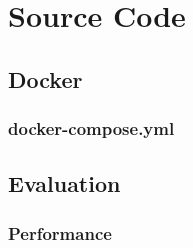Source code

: %
\begin{appendices}
\label{ch:appendix}

\chapter{Source Code}
\label{ch:appendix:source}

\section{Docker}

\subsection{docker-compose.yml}



\section{Evaluation}

\subsection{Performance}






\end{appendices}
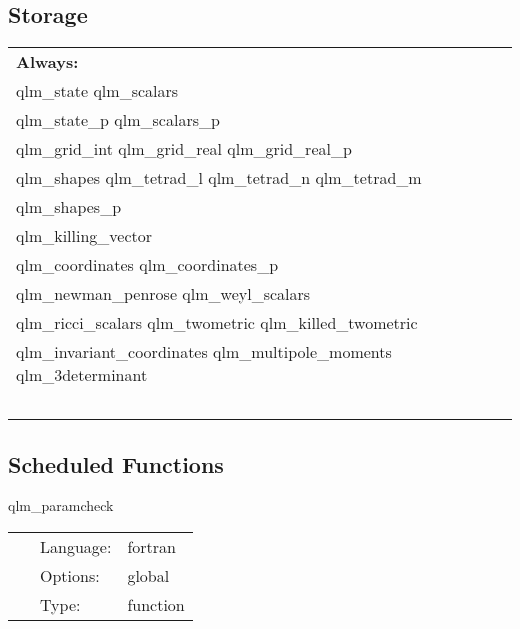 \subsection*{Storage}

\hspace{5mm}

 \begin{tabular*}{160mm}{ll} 

{\bf Always:}&  ~ \\ 
 qlm\_state qlm\_scalars & ~\\ 
 qlm\_state\_p qlm\_scalars\_p & ~\\ 
 qlm\_grid\_int qlm\_grid\_real qlm\_grid\_real\_p & ~\\ 
 qlm\_shapes qlm\_tetrad\_l qlm\_tetrad\_n qlm\_tetrad\_m & ~\\ 
 qlm\_shapes\_p & ~\\ 
 qlm\_killing\_vector & ~\\ 
 qlm\_coordinates qlm\_coordinates\_p & ~\\ 
 qlm\_newman\_penrose qlm\_weyl\_scalars & ~\\ 
 qlm\_ricci\_scalars qlm\_twometric qlm\_killed\_twometric & ~\\ 
 qlm\_invariant\_coordinates qlm\_multipole\_moments qlm\_3determinant & ~\\ 
~ & ~\\ 
\end{tabular*} 


\subsection*{Scheduled Functions}
\vspace{5mm}


\hspace{5mm} qlm\_paramcheck 

\hspace{5mm}{\it check quasi-local parameter settings } 


\hspace{5mm}

 \begin{tabular*}{160mm}{cll} 
~ & Language:  & fortran \\ 
~ & Options:  & global \\ 
~ & Type:  & function \\ 
\end{tabular*} 


\vspace{5mm}

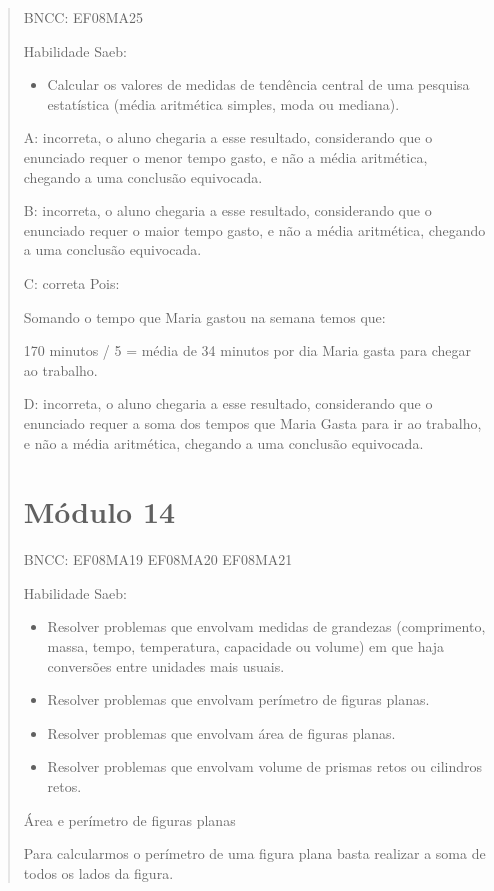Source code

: \begin{quote}
\begin{escolha}
BNCC: EF08MA25

Habilidade Saeb:

\begin{itemize}
\tightlist
\item
  Calcular os valores de medidas de tendência central de uma pesquisa
  estatística (média aritmética simples, moda ou mediana).
\end{itemize}

A: incorreta, o aluno chegaria a esse resultado, considerando que o
enunciado requer o menor tempo gasto, e não a média aritmética, chegando
a uma conclusão equivocada.

B: incorreta, o aluno chegaria a esse resultado, considerando que o
enunciado requer o maior tempo gasto, e não a média aritmética, chegando
a uma conclusão equivocada.

C: correta Pois:

Somando o tempo que Maria gastou na semana temos que:

170 minutos / 5 = média de 34 minutos por dia Maria gasta para chegar ao
trabalho.

D: incorreta, o aluno chegaria a esse resultado, considerando que o
enunciado requer a soma dos tempos que Maria Gasta para ir ao trabalho,
e não a média aritmética, chegando a uma conclusão equivocada.

\chapter{Módulo 14}

BNCC: EF08MA19 EF08MA20 EF08MA21

Habilidade Saeb:

\begin{itemize}
\item
  Resolver problemas que envolvam medidas de grandezas (comprimento,
  massa, tempo, temperatura, capacidade ou volume) em que haja
  conversões entre unidades mais usuais.
\item
  Resolver problemas que envolvam perímetro de figuras planas.
\item
  Resolver problemas que envolvam área de figuras planas.
\item
  Resolver problemas que envolvam volume de prismas retos ou cilindros
  retos.
\end{itemize}

Área e perímetro de figuras planas

Para calcularmos o perímetro de uma figura plana basta realizar a soma
de todos os lados da figura.


\end{escolha}
\end{quote}

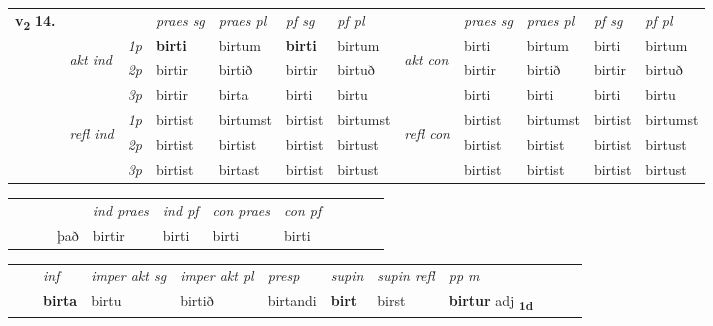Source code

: \begin{tabular}{llllllllllll} \toprule
\multirow{4}{*}{{{\textbf{v{\textsubscript{2}}} \Large{\textbf{14.}}}}}  & &   &  \textit{praes sg}  & \textit{praes pl}  &\textit{ pf sg} & \textit{pf pl} &  &  \textit{praes sg}  & \textit{praes pl}  & \textit{pf sg} & \textit{pf pl } \\*
	\cmidrule{4-7} \cmidrule{9-12}
 & \multirow{3}{*}{\begin{turn}{90}\textit{akt ind}\end{turn}} & {\textit{1p}} & \textbf{birti} & birtum    & \textbf{birti} & birtum & \multirow{3}{*}{\begin{turn}{90}\textit{akt con}\end{turn}} &birti & birtum & birti & birtum\\*
& &  {\textit{2p}} &  birtir  & birtið   & birtir & birtuð & & birtir & birtið & birtir & birtuð \\*
& &  {\textit{3p}} & birtir & birta   & birti & birtu & & birti & birti& birti & birtu  \\*
\cmidrule{4-7} \cmidrule{9-12}
 &\multirow{3}{*}{\begin{turn}{90}\textit{refl ind}\end{turn}} & {\textit{1p}} & birtist & birtumst    & birtist & birtumst & \multirow{3}{*}{\begin{turn}{90}\textit{refl con}\end{turn}}  &birtist & birtumst & birtist & birtumst\\*
 &&  {\textit{2p}} &  birtist  & birtist   & birtist & birtust & &birtist & birtist & birtist & birtust \\*
& &  {\textit{3p}} & birtist & birtast   & birtist & birtust & & birtist & birtist& birtist & birtust  \\*
\cmidrule{4-7} \cmidrule{9-12}
\end{tabular}


\begin{tabular}{llllllllllll}
 & &  & &  \textit{ind praes} & \textit{ind pf} & \textit{con praes} & \textit{con pf} \\*
&  & & það & birtir & birti & birti & birti \\*
\cmidrule{5-9}
\end{tabular}


\begin{tabular}{llllllllllll}
 & & \textit{inf} & \textit{imper akt sg} & \textit{imper akt pl}   & \textit{presp} & \textit{supin} & \textit{supin refl} & \textit{pp m}     \\*
  & & \textbf{birta} & birtu  & birtið   & birtandi &  \textbf{birt} & birst & \textbf{birtur} adj \textbf{\textsubscript{1d}} \\*
\cmidrule{1-12}
\end{tabular}



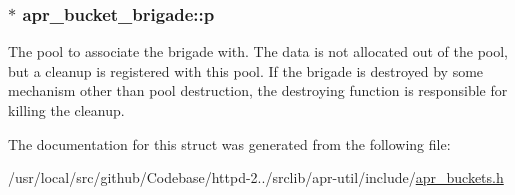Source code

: \subsubsection[{\texorpdfstring{p}{p}}]{$\ast$ apr\+\_\+bucket\+\_\+brigade\+::p}\hypertarget{structapr__bucket__brigade_a8e03b4dd531903709ae3ae8ebe9e46ee}{}\label{structapr__bucket__brigade_a8e03b4dd531903709ae3ae8ebe9e46ee}
The pool to associate the brigade with. The data is not allocated out of the pool, but a cleanup is registered with this pool. If the brigade is destroyed by some mechanism other than pool destruction, the destroying function is responsible for killing the cleanup. 

The documentation for this struct was generated from the following file\+:\begin{DoxyCompactItemize}
\item 
/usr/local/src/github/\+Codebase/httpd-\/2../srclib/apr-\/util/include/\hyperlink{apr__buckets_8h}{apr\+\_\+buckets.\+h}\end{DoxyCompactItemize}
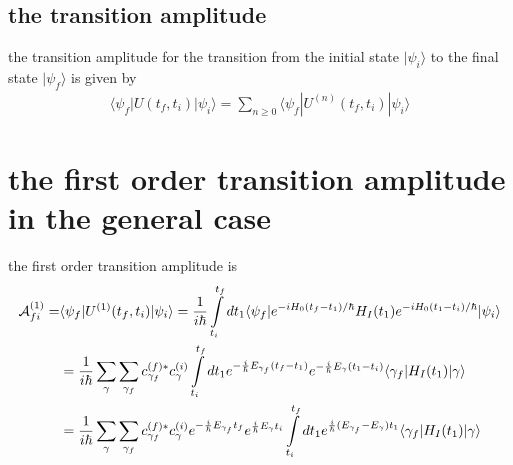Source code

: \subsection{the transition amplitude}
the transition amplitude for the transition from the initial state $|\psi_i\rangle$ to the final state $|\psi_f\rangle$ is given by
\begin{align}
    \langle \psi_f | U(t_f,t_i) | \psi_i \rangle = \sum\limits_{n\ge0}\langle \psi_f | U^{(n)}(t_f,t_i) | \psi_i \rangle
\end{align}
\newpage
\section{the first order transition amplitude in the general case}
the first order transition amplitude is
\begin{align}
    {\cal A}_{fi}^{(1)} = & \langle \psi_f | U^{(1)}(t_f,t_i) | \psi_i \rangle = \frac{1}{i\hbar} \int\limits_{t_i}^{t_f}dt_1 \langle \psi_f | e^{-iH_0(t_f-t_1)/\hbar} H_I(t_1) e^{-iH_0(t_1-t_i)/\hbar} | \psi_i \rangle\nonumber                                                                                  \\
    & = \frac{1}{i\hbar} \sum\limits_{\gamma}\sum\limits_{\gamma_f}c_{\gamma_f}^{(f)*} c_{\gamma}^{(i)}\int\limits_{t_i}^{t_f}dt_1e^{-\frac{i}{\hbar}E_{\gamma_f} (t_f-t_1)}e^{-\frac{i}{\hbar}E_{\gamma}(t_1-t_i)}\langle \gamma_f |H_I(t_1)| \gamma\rangle\nonumber                          \\
    & =\frac{1}{i\hbar} \sum\limits_{\gamma}\sum\limits_{\gamma_f}c_{\gamma_f}^{(f)*} c_{\gamma}^{(i)}e^{-\frac{i}{\hbar}E_{\gamma_f} t_f}e^{\frac{i}{\hbar}E_{\gamma} t_i}\int\limits_{t_i}^{t_f}dt_1e^{\frac{i}{\hbar}(E_{\gamma_f}-E_{\gamma})t_1}\langle \gamma_f |H_I(t_1)| \gamma\rangle
\end{align}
▬▬▬
- Task details: Go through the material above, find each line with the string "label", and copy it.

- Result of this exercise:
\label{ch:appendix}
\label{ch:appendix:source}
: \subsubsection[{\texorpdfstring{p}{p}}]{$\ast$ apr\+\_\+bucket\+\_\+brigade\+::p}\hypertarget{structapr__bucket__brigade_a8e03b4dd531903709ae3ae8ebe9e46ee}{}\label{structapr__bucket__brigade_a8e03b4dd531903709ae3ae8ebe9e46ee}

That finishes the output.